Getting access to a story isn’t a simple task, and for students it can be the most intimidating part of reporting. Your approach is vital to securing access: the way you present yourself and your ability to pitch your idea to your subject.

Jasper Rischen is a current graduate student at Columbia Journalism School. For his first photo project at the school, he captured the day in the life of a transgender performer, nightlife host and dominatrix. In just a few days and a couple of Facebook messages, he was able to negotiate almost unlimited access with his subject, Jordan Fox. He describes his experience and lists some tips.

Why did you decide to follow Fox for this project?

I immediately thought about her when my photo professor said that this project had to be really visually interesting. I did some night photography in New York City and I remember seeing her out there.

How did you get in touch with her?

I looked her up on Facebook and I saw that we have a really good friend in common. I sent her a Facebook message. I told her that I’d seen her a couple of times, and I mentioned our friend in common. I told her about the project and I did say that it was for Columbia University. Also, my friend reached out to her and told her about me.

How did she respond?

She seemed a little hesitant. She said that she would usually never let someone get that close. I said that I would send her the pictures. I told her that initially it was for school, but Columbia is such a big platform that it could become something bigger.

What happened on your first day of shooting?

She was doing her make up when I got there. It was definitely a really visually interesting moment but I didn’t start shooting right away. Instead, I chatted with her for a while. I explained the ground rules for the day. I said that she should pretend that I wasn’t there. I also told her that if I became intrusive in any way she should let me know. You don’t want to be in her face all the time.

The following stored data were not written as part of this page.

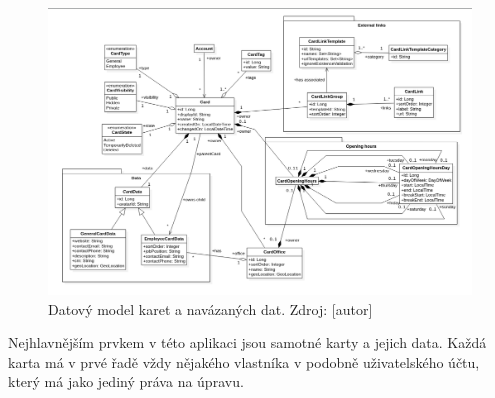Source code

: 		\begin{figure}[H]
			\centering
			\includegraphics[width=\linewidth]{obrazky/datovy_model_karta}\hfill
			\caption{Datový model karet a navázaných dat. Zdroj: [autor]}
		\end{figure}

		Nejhlavnějším prvkem v této aplikaci jsou samotné karty a jejich data.
		Každá karta má v prvé řadě vždy nějakého vlastníka v podobně uživatelského účtu, který má jako jediný práva na
		úpravu.

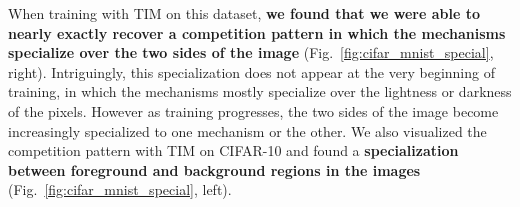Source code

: \documentclass{article}
\newcommand{\highlight}[1]{\colorbox{blue!10}{#1}}
\begin{document}
When training with TIM on this dataset, {\bf we found that we were able to nearly exactly recover a competition pattern in which the mechanisms specialize over the two sides of the image } (Fig.~\ref{fig:cifar_mnist_special}, right).  Intriguingly, this specialization does not appear at the very beginning of training, in which the mechanisms mostly specialize over the lightness or darkness of the pixels.  However as training progresses, the two sides of the image become increasingly specialized to one mechanism or the other.  We also visualized the competition pattern with TIM on CIFAR-10 and found a {\bf specialization between foreground and background regions in the images} (Fig.~\ref{fig:cifar_mnist_special}, left).  





\end{document}
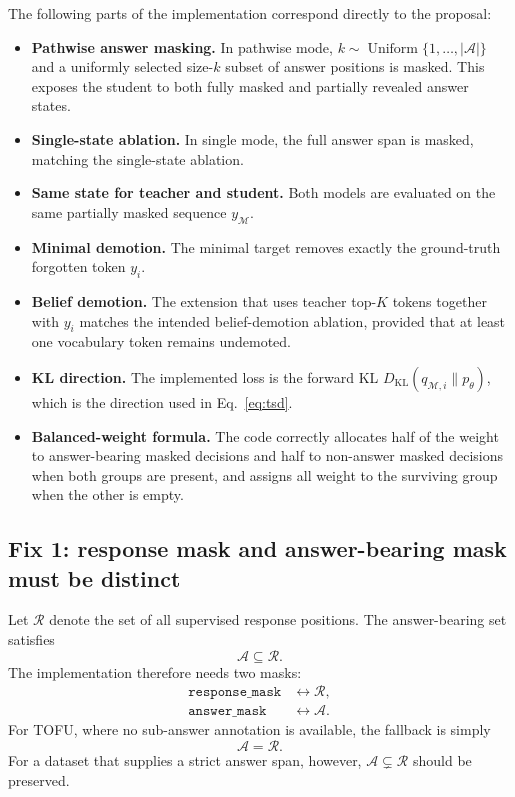 \documentclass{article}
\newcommand{\Mset}{\mathcal{M}}
\newcommand{\Aset}{\mathcal{A}}
\newcommand{\KL}{D_{\mathrm{KL}}}
\begin{document}
The following parts of the implementation correspond directly to the proposal:
\begin{itemize}[leftmargin=*]
    \item \textbf{Pathwise answer masking.}  In pathwise mode,
    $k\sim\operatorname{Uniform}\{1,\ldots,|\Aset|\}$ and a uniformly selected
    size-$k$ subset of answer positions is masked.  This exposes the student to
    both fully masked and partially revealed answer states.
    \item \textbf{Single-state ablation.}  In single mode, the full answer span
    is masked, matching the single-state ablation.
    \item \textbf{Same state for teacher and student.}  Both models are evaluated
    on the same partially masked sequence $y_{\Mset}$.
    \item \textbf{Minimal demotion.}  The minimal target removes exactly the
    ground-truth forgotten token $y_i$.
    \item \textbf{Belief demotion.}  The extension that uses teacher top-$K$
    tokens together with $y_i$ matches the intended belief-demotion ablation,
    provided that at least one vocabulary token remains undemoted.
    \item \textbf{KL direction.}  The implemented loss is the forward KL
    $\KL(q_{\Mset,i}\|p_\theta)$, which is the direction used in
    Eq.~\eqref{eq:tsd}.
    \item \textbf{Balanced-weight formula.}  The code correctly allocates half
    of the weight to answer-bearing masked decisions and half to non-answer
    masked decisions when both groups are present, and assigns all weight to the
    surviving group when the other is empty.
\end{itemize}

\subsection{Fix 1: response mask and answer-bearing mask must be distinct}

Let $\mathcal{R}$ denote the set of all supervised response positions.  The
answer-bearing set satisfies
\begin{equation}
    \Aset\subseteq\mathcal{R}.
\end{equation}
The implementation therefore needs two masks:
\begin{align}
    \texttt{response\_mask} &\leftrightarrow \mathcal{R},\\
    \texttt{answer\_mask}   &\leftrightarrow \Aset.
\end{align}
For TOFU, where no sub-answer annotation is available, the fallback is simply
\begin{equation}
    \Aset=\mathcal{R}.
\end{equation}
For a dataset that supplies a strict answer span, however,
$\Aset\subsetneq\mathcal{R}$ should be preserved.
\end{document}
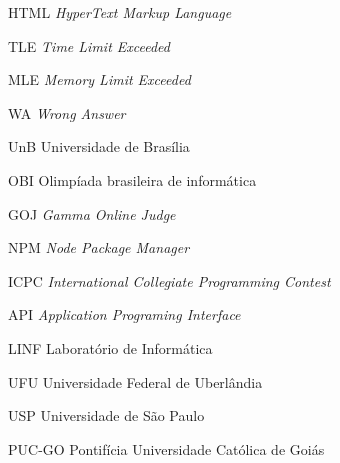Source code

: \begin{siglas}
  \item[HTML] \textit{HyperText Markup Language}
  \item[TLE] \textit{Time Limit Exceeded}
  \item[MLE] \textit{Memory Limit Exceeded}
  \item[WA] \textit{Wrong Answer} 
  \item[UnB] Universidade de Brasília 
  \item[OBI] Olimpíada brasileira de informática
  \item[GOJ]\textit{Gamma Online Judge}
  \item[NPM] \textit{Node Package Manager}
  \item[ICPC] \textit{International Collegiate Programming Contest}
  \item[API] \textit{Application Programing Interface}
  \item[LINF] Laboratório de Informática
  \item[UFU] Universidade Federal de Uberlândia
  \item[USP] Universidade de São Paulo
  \item[PUC-GO] Pontifícia Universidade Católica de Goiás
\end{siglas}
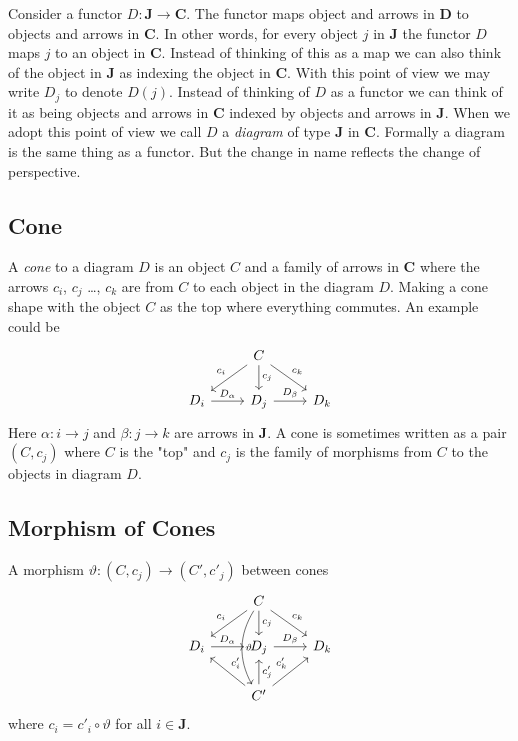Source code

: \documentclass{book}
\theoremstyle{definition}
\begin{document}
Consider a functor $D : \textbf{J} \to \textbf{C}$. The functor maps object and
arrows in \textbf{D} to objects and arrows in \textbf{C}. In other words, for
every object $j$ in \textbf{J} the functor $D$ maps $j$ to an object in
\textbf{C}. Instead of thinking of this as a map we can also think of the object
in \textbf{J} as indexing the object in \textbf{C}. With this point of view we
may write $D_{j}$ to denote $D(j)$. Instead of thinking of $D$ as a functor we
can think of it as being objects and arrows in \textbf{C} indexed by objects and
arrows in \textbf{J}. When we adopt this point of view we call $D$ a
\emph{diagram} of type \textbf{J} in \textbf{C}. Formally a diagram is the same
thing as a functor. But the change in name reflects the change of perspective.

\subsection{Cone}

A \emph{cone} to a diagram $D$ is an object $C$ and a family of arrows in
\textbf{C} where the arrows $c_i$, $c_j$ \dots, $c_k$ are from $C$ to each
object in the diagram $D$. Making a cone shape with the object $C$ as the top
where everything commutes. An example could be
\[
\begin{tikzcd}
  & C \arrow[dl, "c_i"'] \arrow[d, "c_j"] \arrow[dr, "c_k"]  \\
  D_i \arrow[r,"D_\alpha"] & D_j \arrow[r, "D_\beta"]  & D_k
\end{tikzcd}
\]
Here $\alpha : i \to j$ and $\beta : j \to k$ are arrows in \textbf{J}. A cone is sometimes
written as a pair $(C, c_j)$ where $C$ is the "top" and $c_j$ is the family of
morphisms from $C$ to the objects in diagram $D$.

\subsection{Morphism of Cones}

A morphism $\vartheta : (C, c_j) \to (C', c'_j)$ between cones
\[
\begin{tikzcd}
  & C \arrow[dl, "c_i"'] \arrow[d, "c_j"] \arrow[dr, "c_k"] \arrow[dd, "\vartheta", bend right] \\
  D_i \arrow[r,"D_\alpha"] & D_j \arrow[r, "D_\beta"]  & D_k \\
  & C' \arrow[ul, "c'_i"'] \arrow[u, "c'_j"'] \arrow[ur, "c'_k"]
\end{tikzcd}
\]
where $c_i = c'_i \circ \vartheta$ for all $i \in \textbf{J}$.
\end{document}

How much time did you spend with her?

From noon until 6 in the morning. I left briefly for dinner.

What was the hardest part of this project?

Making it clear [to Fox] that it was a documentary photography project and not a regular photo shoot.

What’s your biggest takeaway from this experience?

You really have to build trust before you start shooting, and you should never start shooting right away.

Any last tips or suggestions?

See who is in your extended network. That could really help to gain the trust. It really helped that we had a friend in common that could put a good word in for me.